- _TASK_:
Identify every line in the records below that contains the word "times", and copy each of those lines.

- _Source texts of formatted documents_:
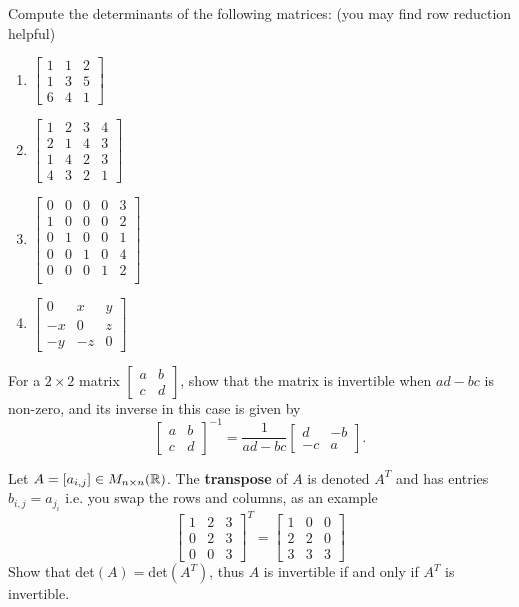 \begin{exerciselist}
	\item Compute the determinants of the following matrices: (you may find row reduction helpful) \begin{enumerate}
		\item $\begin{bmatrix}
			1&1&2\\1&3&5\\6&4&1
		\end{bmatrix}$
		\item $\begin{bmatrix}
			1&2&3&4\\2&1&4&3\\1&4&2&3\\4&3&2&1
		\end{bmatrix}$
		\item $\begin{bmatrix}
			0&0&0&0&3\\
			1&0&0&0&2\\
			0&1&0&0&1\\
			0&0&1&0&4\\
			0&0&0&1&2\\
		\end{bmatrix}$
		\item $\begin{bmatrix}
			0&x&y\\-x&0&z\\-y&-z&0
		\end{bmatrix}$
	\end{enumerate}
	\item For a $2\times 2$ matrix $\begin{bmatrix}
		a&b\\c&d
	\end{bmatrix}$, show that the matrix is invertible when $ad-bc$ is non-zero, and its inverse in this case is given by \[
	\begin{bmatrix}
		a&b\\c&d
	\end{bmatrix}^{-1}=
	\frac{1}{ad-bc}\begin{bmatrix}
		d & -b\\-c& a
	\end{bmatrix}.
	\]
	\item Let $A=[a_{i,j}]\in M_{n\times n}(\mathbb{R})$. The \textbf{transpose} of $A$ is denoted $A^T$ and has entries $b_{i,j}=a_{j_i}$ i.e. you swap the rows and columns, as an example \[
	\begin{bmatrix}
		1&2&3\\0&2&3\\0&0&3
	\end{bmatrix}^T=\begin{bmatrix}
		1&0&0\\2&2&0\\3&3&3
	\end{bmatrix}
	\]
	Show that det$(A)=$det$(A^T)$, thus $A$ is invertible if and only if $A^T$ is invertible.
\end{exerciselist}
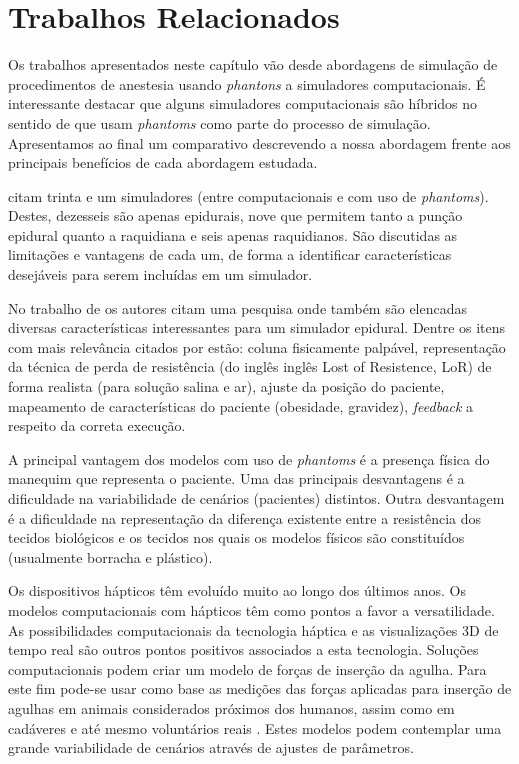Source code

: \chapter{Trabalhos Relacionados} \label{cap:cap3}

Os trabalhos apresentados neste capítulo vão desde abordagens de simulação de procedimentos de anestesia usando \textit{phantons} a simuladores computacionais. É interessante destacar que alguns simuladores computacionais são híbridos no sentido de que usam \textit{phantoms} como parte do processo de simulação. Apresentamos ao final um comparativo descrevendo a nossa abordagem frente aos principais benefícios de cada abordagem estudada.  

\textcite{Vaughan2013} citam trinta e um simuladores (entre computacionais e com uso de \textit{phantoms}). Destes, dezesseis são apenas epidurais, nove que permitem tanto a punção epidural quanto a raquidiana e seis apenas raquidianos. São discutidas as limitações e vantagens de cada um, de forma a identificar características desejáveis para serem incluídas em um simulador. 

No trabalho de \textcite{Isaacs2015} os autores citam uma pesquisa onde também são elencadas diversas características interessantes para um simulador epidural. Dentre os itens com mais relevância citados por \textcite{Isaacs2015} estão: coluna fisicamente palpável, representação da técnica de perda de resistência (do inglês inglês Lost of Resistence, \acrshort{LoR}) de forma realista (para solução salina e ar), ajuste da posição do paciente, mapeamento de características do paciente (obesidade, gravidez), \textit{feedback} a respeito da correta execução.

A principal vantagem dos modelos com uso de \textit{phantoms} é a presença física do manequim que representa o paciente. Uma das principais desvantagens é a dificuldade na variabilidade de cenários (pacientes) distintos. Outra desvantagem é a dificuldade na representação da diferença existente entre a resistência dos tecidos biológicos e os tecidos nos quais os modelos físicos são constituídos (usualmente borracha e plástico).

Os dispositivos hápticos têm evoluído muito ao longo dos últimos anos. Os modelos computacionais com hápticos têm como pontos a favor a versatilidade. As possibilidades computacionais da tecnologia háptica e as visualizações 3D de tempo real são outros pontos positivos associados a esta tecnologia. 
Soluções computacionais podem criar um modelo de forças de inserção da agulha. Para este fim pode-se usar como base as medições das forças aplicadas para inserção de agulhas em animais considerados próximos dos humanos, assim como em cadáveres e até mesmo voluntários reais \cite{Hiemenz1998, Holton2001,Langton1990,McKay2010,Naemura2009,Tran2009,Vaughan2012}. Estes modelos podem contemplar uma grande variabilidade de cenários através de ajustes de parâmetros.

- _RESPONSE TO THE EXERCISE_:
	\item For a $2\times 2$ matrix $\begin{bmatrix}
	\item Let $A=[a_{i,j}]\in M_{n\times n}(\mathbb{R})$. The \textbf{transpose} of $A$ is denoted $A^T$ and has entries $b_{i,j}=a_{j_i}$ i.e. you swap the rows and columns, as an example \[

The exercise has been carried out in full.